Goodbye, Maj. Winters

Today we lost a great American, one to whom we all owe a debt of gratitude that can never really be repaid.


Richard Winters served his country, and indeed, the world, leading men in combat while wanting nothing more than to live in peace. Larry Alexander, author of “Biggest Brother”, writes:

“Dick Winters is an American success story; a humble man, coming as he did from humble beginnings. Like many of his generation, he went off to war, did his duty in the service of his country, and was one of the lucky ones to come home relatively unscathed. Back in the states, he got a job, found a wonderful woman to share his life, raised two fine children and ran a successful business…an exceptional leader, a good man and my friend.”

Damian Lewis, who played Maj. Winters in “Band of Brothers”, had this to say about him:
“He treated me like a son and told me that he thought I’d done a pretty good job portraying him, although he was unsure at first! I thought, yup, that’s him. Authoritative, nurturing, and honest all at once. I felt immensely proud that I’d had the opportunity to portray this man, a decorated war hero whose story I’d been entrusted with. ”
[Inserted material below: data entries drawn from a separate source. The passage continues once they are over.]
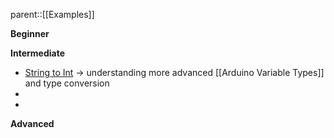 parent::[[Examples]]

**Beginner**

**Intermediate**
- [String to Int](https://docs.arduino.cc/built-in-examples/strings/StringToInt)  -> understanding more advanced [[Arduino Variable Types]] and type conversion
- 
- 

**Advanced**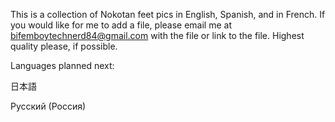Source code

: This is a collection of Nokotan feet pics in English, Spanish, and in French.
If you would like for me to add a file, please email me at bifemboytechnerd84@gmail.com with the file or link to the file. Highest quality please, if possible.


Languages planned next:

日本語

Русский (Россия)

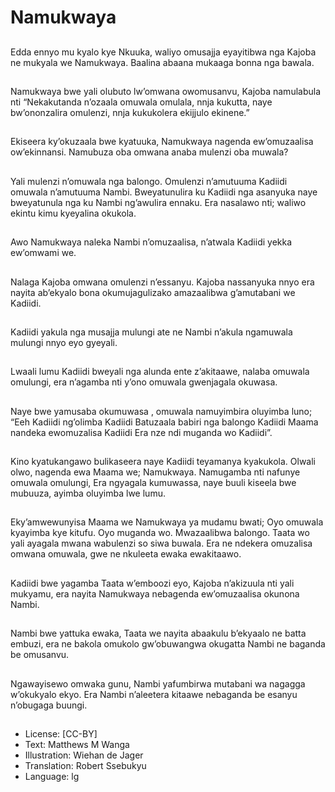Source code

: # Namukwaya

##
Edda ennyo mu kyalo kye
Nkuuka,
waliyo omusajja eyayitibwa nga
Kajoba ne mukyala we
Namukwaya.
Baalina abaana mukaaga bonna
nga bawala.

##
Namukwaya bwe yali olubuto
lw’omwana owomusanvu,
Kajoba namulabula nti
“Nekakutanda n’ozaala
omuwala omulala, nnja kukutta,
naye bw’ononzalira omulenzi,
nnja kukukolera ekijjulo
ekinene.”

##
Ekiseera ky’okuzaala bwe
kyatuuka,
Namukwaya nagenda
ew’omuzaalisa ow’ekinnansi.
Namubuza oba omwana anaba
mulenzi oba muwala?

##
Yali mulenzi n’omuwala nga
balongo.
Omulenzi n’amutuuma Kadiidi
omuwala n’amutuuma Nambi.
Bweyatunulira ku Kadiidi nga
asanyuka naye bweyatunula
nga ku Nambi ng’awulira
ennaku.
Era nasalawo nti; waliwo ekintu
kimu kyeyalina okukola.

##
Awo Namukwaya naleka Nambi
n’omuzaalisa, n’atwala Kadiidi
yekka ew’omwami we.

##
Nalaga Kajoba omwana
omulenzi n’essanyu.
Kajoba nassanyuka nnyo era
nayita ab’ekyalo bona
okumujagulizako amazaalibwa
g’amutabani we Kadiidi.

##
Kadiidi yakula nga musajja
mulungi ate ne Nambi n’akula
ngamuwala mulungi nnyo eyo
gyeyali.

##
Lwaali lumu Kadiidi bweyali nga
alunda ente z’akitaawe, nalaba
omuwala omulungi, era
n’agamba nti y’ono omuwala
gwenjagala okuwasa.

##
Naye bwe yamusaba
okumuwasa , omuwala
namuyimbira oluyimba luno;
“Eeh Kadiidi ng’olimba Kadiidi
Batuzaala babiri nga balongo
Kadiidi
Maama nandeka ewomuzalisa
Kadiidi
Era nze ndi muganda wo
Kadiidi”.

##
Kino kyatukangawo bulikaseera
naye Kadiidi teyamanya
kyakukola.
Olwali olwo, nagenda ewa
Maama we; Namukwaya.
Namugamba nti nafunye
omuwala omulungi, Era
ngyagala kumuwassa,
naye buuli kiseela bwe
mubuuza, ayimba oluyimba lwe
lumu.

##
Eky’amwewunyisa Maama we
Namukwaya ya mudamu bwati;
Oyo omuwala kyayimba kye
kitufu.
Oyo muganda wo. Mwazaalibwa
balongo. Taata wo yali ayagala
mwana wabulenzi so siwa
buwala. Era ne ndekera
omuzalisa omwana omuwala,
gwe ne nkuleeta ewaka
ewakitaawo.

##
Kadiidi bwe yagamba Taata
w’emboozi eyo, Kajoba
n’akizuula nti yali mukyamu,
era nayita Namukwaya
nebagenda ew’omuzaalisa
okunona Nambi.

##
Nambi bwe yattuka ewaka,
Taata we nayita abaakulu
b’ekyaalo ne batta embuzi, era
ne bakola omukolo
gw’obuwangwa okugatta Nambi
ne baganda be omusanvu.

##
Ngawayisewo omwaka gunu,
Nambi yafumbirwa mutabani
wa nagagga w’okukyalo ekyo.
Era Nambi n’aleetera kitaawe
nebaganda be esanyu
n’obugaga buungi.

##
* License: [CC-BY]
* Text: Matthews M Wanga
* Illustration: Wiehan de Jager
* Translation: Robert Ssebukyu
* Language: lg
Dick Winters embodies everything that is good and exceptional about our country. All Americans, whatever their political leaning, can find some quality in him that is worthy of emulation. It’s fashionable, perhaps, to entertain the notion that people like Richard WInters do not exist anymore, but I disagree. They’re still around, and unsurprisingly, still found in the same place: serving their country on the battlefield.

My sincerest respect and admiration for Major Richard Winters, 506 Regiment, 101st Airborne Division, and to all the brave men and women who wear the uniform today. You are all heroes.